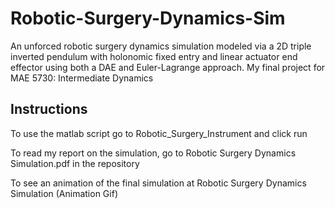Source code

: # Robotic-Surgery-Dynamics-Sim
An unforced robotic surgery dynamics simulation modeled via a 2D triple inverted pendulum with holonomic fixed entry and linear actuator end effector using both a DAE and Euler-Lagrange approach. My final project for MAE 5730: Intermediate Dynamics


## Instructions
To use the matlab script go to Robotic_Surgery_Instrument and click run

To read my report on the simulation, go to Robotic Surgery Dynamics Simulation.pdf in the repository

To see an animation of the final simulation at Robotic Surgery Dynamics Simulation (Animation Gif)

* _WORK INSTRUCTION_: Nothing but the lines from the one with "To read my report" through the final line of the data belongs in the answer, and they must match exactly.

* _ANSWER TO THIS TASK_:
To read my report on the simulation, go to Robotic Surgery Dynamics Simulation.pdf in the repository

To see an animation of the final simulation at Robotic Surgery Dynamics Simulation (Animation Gif)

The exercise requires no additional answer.